__Provided information__
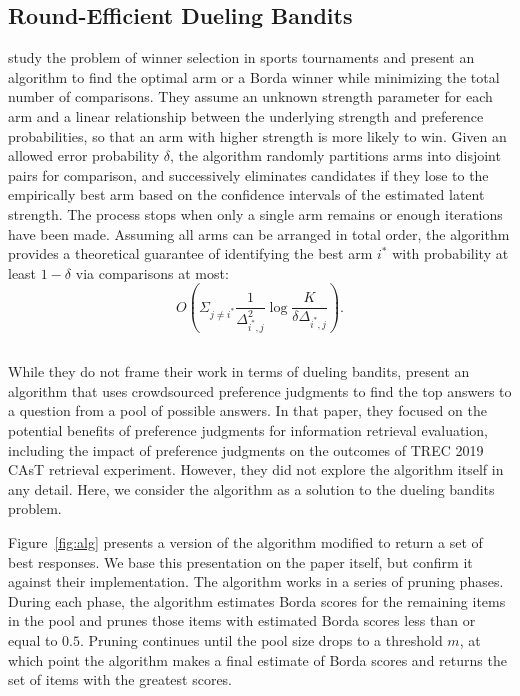 \subsection{Round-Efficient Dueling Bandits}

\citet{ll18} study the problem of winner selection in sports tournaments and present an algorithm to find the optimal arm or a Borda winner while minimizing the total number of comparisons. They assume an unknown strength parameter for each arm and a linear relationship between the underlying strength and preference probabilities, so that an arm with higher strength is more likely to win. Given an allowed error probability $\delta$, the algorithm randomly partitions arms into disjoint pairs for comparison, and successively eliminates candidates if they lose to the empirically best arm based on the confidence intervals of the estimated latent strength. The process stops when only a single arm remains or enough iterations have been made. Assuming all arms can be arranged in total order, the algorithm provides a theoretical guarantee of identifying the best arm $i^*$ with probability at least $1 - \delta$ via comparisons at most:
\[
O\left(\Sigma_{j \ne i^*} \frac{1}{\Delta_{i^*, j}^2} \log \frac{K}{\delta \Delta_{i^*, j}}\right).
\]

\subsection{\citet{cvs21}}
\label{sec:alg:clarke}

While they do not frame their work in terms of dueling bandits, \citet{cvs21} present an algorithm that uses crowdsourced preference judgments to find the top answers to a question from a pool of possible answers.  In that paper, they focused on the potential benefits of preference judgments for information retrieval evaluation, including the impact of preference judgments on the outcomes of TREC 2019 CAsT retrieval experiment. However, they did not explore the algorithm itself in any detail. Here, we consider the algorithm as a solution to the dueling bandits problem.

Figure~\ref{fig:alg} presents a version of the algorithm modified to return a set of best responses. We base this presentation on the paper itself, but confirm it against their implementation. The algorithm works in a series of pruning phases. During each phase, the algorithm estimates Borda scores for the remaining items in the pool and prunes those items with estimated Borda scores less than or equal to $0.5$. Pruning continues until the pool size drops to a threshold $m$, at which point the algorithm makes a final estimate of Borda scores and returns the set of items with the greatest scores.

__Task brief__
Wherever a picture appears in the records above, skip it and retype everything else exactly.

__Output__
 \subsection{Round-Efficient Dueling Bandits}

\citet{ll18} study the problem of winner selection in sports tournaments and present an algorithm to find the optimal arm or a Borda winner while minimizing the total number of comparisons. They assume an unknown strength parameter for each arm and a linear relationship between the underlying strength and preference probabilities, so that an arm with higher strength is more likely to win. Given an allowed error probability $\delta$, the algorithm randomly partitions arms into disjoint pairs for comparison, and successively eliminates candidates if they lose to the empirically best arm based on the confidence intervals of the estimated latent strength. The process stops when only a single arm remains or enough iterations have been made. Assuming all arms can be arranged in total order, the algorithm provides a theoretical guarantee of identifying the best arm $i^*$ with probability at least $1 - \delta$ via comparisons at most:
\[
O\left(\Sigma_{j \ne i^*} \frac{1}{\Delta_{i^*, j}^2} \log \frac{K}{\delta \Delta_{i^*, j}}\right).
\]

\subsection{\citet{cvs21}}
\label{sec:alg:clarke}

While they do not frame their work in terms of dueling bandits, \citet{cvs21} present an algorithm that uses crowdsourced preference judgments to find the top answers to a question from a pool of possible answers.  In that paper, they focused on the potential benefits of preference judgments for information retrieval evaluation, including the impact of preference judgments on the outcomes of TREC 2019 CAsT retrieval experiment. However, they did not explore the algorithm itself in any detail. Here, we consider the algorithm as a solution to the dueling bandits problem.

Figure~\ref{fig:alg} presents a version of the algorithm modified to return a set of best responses. We base this presentation on the paper itself, but confirm it against their implementation. The algorithm works in a series of pruning phases. During each phase, the algorithm estimates Borda scores for the remaining items in the pool and prunes those items with estimated Borda scores less than or equal to $0.5$. Pruning continues until the pool size drops to a threshold $m$, at which point the algorithm makes a final estimate of Borda scores and returns the set of items with the greatest scores.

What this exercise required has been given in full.